What is needed -
Would you please output the lines of the data below from the one containing "Classify chunks of" to the end, exactly and with nothing added?

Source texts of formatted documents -
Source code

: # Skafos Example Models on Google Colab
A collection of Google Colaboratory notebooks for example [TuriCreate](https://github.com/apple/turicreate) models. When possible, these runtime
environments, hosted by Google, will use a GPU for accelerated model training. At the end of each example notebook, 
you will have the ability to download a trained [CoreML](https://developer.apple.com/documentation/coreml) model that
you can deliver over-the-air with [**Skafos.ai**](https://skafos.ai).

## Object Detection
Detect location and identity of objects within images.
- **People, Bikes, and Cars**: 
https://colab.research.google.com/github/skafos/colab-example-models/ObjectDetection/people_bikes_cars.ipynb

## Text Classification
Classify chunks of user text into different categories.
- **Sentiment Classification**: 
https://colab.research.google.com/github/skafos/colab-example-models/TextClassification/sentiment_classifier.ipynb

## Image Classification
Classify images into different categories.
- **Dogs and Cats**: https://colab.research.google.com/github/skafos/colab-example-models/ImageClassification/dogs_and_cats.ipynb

Response to the exercise -
Classify chunks of user text into different categories.
- **Sentiment Classification**: 
https://colab.research.google.com/github/skafos/colab-example-models/TextClassification/sentiment_classifier.ipynb

## Image Classification
Classify images into different categories.
- **Dogs and Cats**: https://colab.research.google.com/github/skafos/colab-example-models/ImageClassification/dogs_and_cats.ipynb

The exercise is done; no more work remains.